INPUT MATERIAL
______________________________

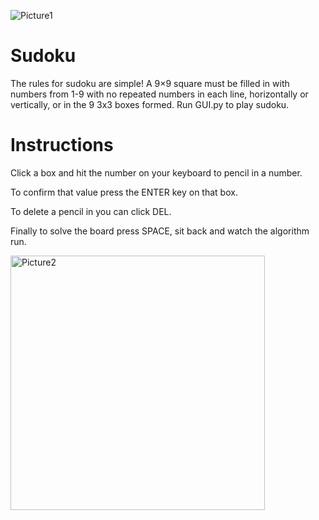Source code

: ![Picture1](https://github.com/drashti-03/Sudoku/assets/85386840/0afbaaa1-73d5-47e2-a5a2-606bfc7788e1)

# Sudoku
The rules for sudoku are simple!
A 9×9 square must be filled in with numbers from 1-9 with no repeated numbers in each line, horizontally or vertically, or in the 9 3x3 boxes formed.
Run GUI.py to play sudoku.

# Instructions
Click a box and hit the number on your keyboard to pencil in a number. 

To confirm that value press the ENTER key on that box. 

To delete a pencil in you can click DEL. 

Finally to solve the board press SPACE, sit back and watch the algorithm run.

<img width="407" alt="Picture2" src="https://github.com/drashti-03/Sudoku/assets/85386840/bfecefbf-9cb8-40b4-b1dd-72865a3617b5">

______________________________

WHAT THIS TASK INVOLVES
Above are records with pictures; repeat the records exactly and leave the pictures out.

ANSWER AREA
Source code

: ![Picture1](https://github.com/drashti-03/Sudoku/assets/85386840/0afbaaa1-73d5-47e2-a5a2-606bfc7788e1)

# Sudoku
The rules for sudoku are simple!
A 9×9 square must be filled in with numbers from 1-9 with no repeated numbers in each line, horizontally or vertically, or in the 9 3x3 boxes formed.
Run GUI.py to play sudoku.

# Instructions
Click a box and hit the number on your keyboard to pencil in a number. 

To confirm that value press the ENTER key on that box. 

To delete a pencil in you can click DEL. 

Finally to solve the board press SPACE, sit back and watch the algorithm run.

<img width="407" alt="Picture2" src="https://github.com/drashti-03/Sudoku/assets/85386840/bfecefbf-9cb8-40b4-b1dd-72865a3617b5">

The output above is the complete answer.